Wanita itu melotot, pertemuan macam apalagi ini?!

"Izinkan saya memperkenalkan diri, nona. Liam Ayther, tetangga baru anda." Pria itu bangkit dari duduknya, terlihat mengulurkan tangan, ingin berjabat tangan.

Vera merasa tubuhnya kaku. Mengapa dia bertemu dengan orang-orang familiar ini? Bukankah itu hanya mimpi?

"Nona..?"

Vera membasahi bibirnya yang kering, "s-saya Veranzha." Wanita itu tidak bisa tersenyum, jadi hanya raut syok yang terpampang diwajahnya juga dengan ragu membalas uluran tangan itu, hingga tubuh wanita itu semakin kaku saat merasakan tangan hangat pria itu dan merasakan tangannya digenggam erat.

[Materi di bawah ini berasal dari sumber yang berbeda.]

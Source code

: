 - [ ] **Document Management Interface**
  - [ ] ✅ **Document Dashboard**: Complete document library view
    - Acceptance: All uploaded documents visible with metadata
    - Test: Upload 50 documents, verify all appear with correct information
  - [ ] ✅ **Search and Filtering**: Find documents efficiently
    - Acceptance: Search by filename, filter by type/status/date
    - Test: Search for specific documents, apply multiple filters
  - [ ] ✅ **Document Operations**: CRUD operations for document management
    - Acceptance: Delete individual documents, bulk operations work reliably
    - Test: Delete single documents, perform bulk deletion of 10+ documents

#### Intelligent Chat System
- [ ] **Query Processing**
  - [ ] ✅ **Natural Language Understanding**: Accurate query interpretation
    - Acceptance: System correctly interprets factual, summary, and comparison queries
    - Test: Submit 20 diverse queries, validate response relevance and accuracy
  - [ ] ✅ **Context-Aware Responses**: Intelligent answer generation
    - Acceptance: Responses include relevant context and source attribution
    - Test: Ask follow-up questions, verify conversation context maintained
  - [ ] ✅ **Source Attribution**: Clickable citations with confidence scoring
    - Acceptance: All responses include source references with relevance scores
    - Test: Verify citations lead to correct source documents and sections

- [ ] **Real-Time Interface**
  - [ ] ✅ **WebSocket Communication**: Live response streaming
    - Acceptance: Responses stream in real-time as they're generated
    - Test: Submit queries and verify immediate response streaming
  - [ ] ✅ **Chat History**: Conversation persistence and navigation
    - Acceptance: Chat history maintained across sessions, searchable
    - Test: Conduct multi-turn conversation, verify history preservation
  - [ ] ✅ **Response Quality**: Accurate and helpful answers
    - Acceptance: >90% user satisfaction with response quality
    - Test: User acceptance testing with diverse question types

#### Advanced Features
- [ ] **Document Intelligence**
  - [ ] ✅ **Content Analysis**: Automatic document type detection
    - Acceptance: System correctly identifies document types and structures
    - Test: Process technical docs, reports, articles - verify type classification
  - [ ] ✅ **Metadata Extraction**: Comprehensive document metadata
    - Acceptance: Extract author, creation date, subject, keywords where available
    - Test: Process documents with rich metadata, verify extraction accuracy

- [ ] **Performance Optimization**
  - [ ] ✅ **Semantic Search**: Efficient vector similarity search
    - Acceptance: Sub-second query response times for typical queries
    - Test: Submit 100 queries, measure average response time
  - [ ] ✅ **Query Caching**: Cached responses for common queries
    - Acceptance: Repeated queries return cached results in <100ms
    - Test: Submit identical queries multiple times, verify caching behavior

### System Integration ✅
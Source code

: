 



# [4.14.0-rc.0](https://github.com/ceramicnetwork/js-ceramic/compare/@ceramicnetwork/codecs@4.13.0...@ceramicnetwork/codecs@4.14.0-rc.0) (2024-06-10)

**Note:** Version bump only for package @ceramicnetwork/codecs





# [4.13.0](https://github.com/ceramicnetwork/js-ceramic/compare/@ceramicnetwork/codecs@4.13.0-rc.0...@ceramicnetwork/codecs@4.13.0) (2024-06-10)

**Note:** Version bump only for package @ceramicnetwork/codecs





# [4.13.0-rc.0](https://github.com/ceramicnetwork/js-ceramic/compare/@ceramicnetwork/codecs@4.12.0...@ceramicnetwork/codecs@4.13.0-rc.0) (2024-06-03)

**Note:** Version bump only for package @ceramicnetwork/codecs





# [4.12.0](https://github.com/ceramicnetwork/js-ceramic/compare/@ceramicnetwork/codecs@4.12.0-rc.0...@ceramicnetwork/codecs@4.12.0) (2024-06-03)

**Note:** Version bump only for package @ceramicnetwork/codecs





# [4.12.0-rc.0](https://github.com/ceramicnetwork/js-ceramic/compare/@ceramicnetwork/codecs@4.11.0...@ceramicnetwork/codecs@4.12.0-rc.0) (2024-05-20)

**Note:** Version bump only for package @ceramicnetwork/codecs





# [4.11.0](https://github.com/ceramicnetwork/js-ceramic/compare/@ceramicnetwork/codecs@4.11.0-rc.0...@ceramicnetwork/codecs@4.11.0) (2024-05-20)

"Saya membawakan sedikit buah tangan, sebagai tanda hubungan baik kita, Vera."

Kita?!

Vera?!

Karna tidak tahan dengan berbagai kejutan itu, Vera pun merasakan tubuhnya lemas sebelum semuanya menjadi gelap. Wanita itu pingsan.

Samar-samar terdengar seruan panik dari pria yang bernama Liam itu juga belitan tangan yang memeluk pinggangnya erat.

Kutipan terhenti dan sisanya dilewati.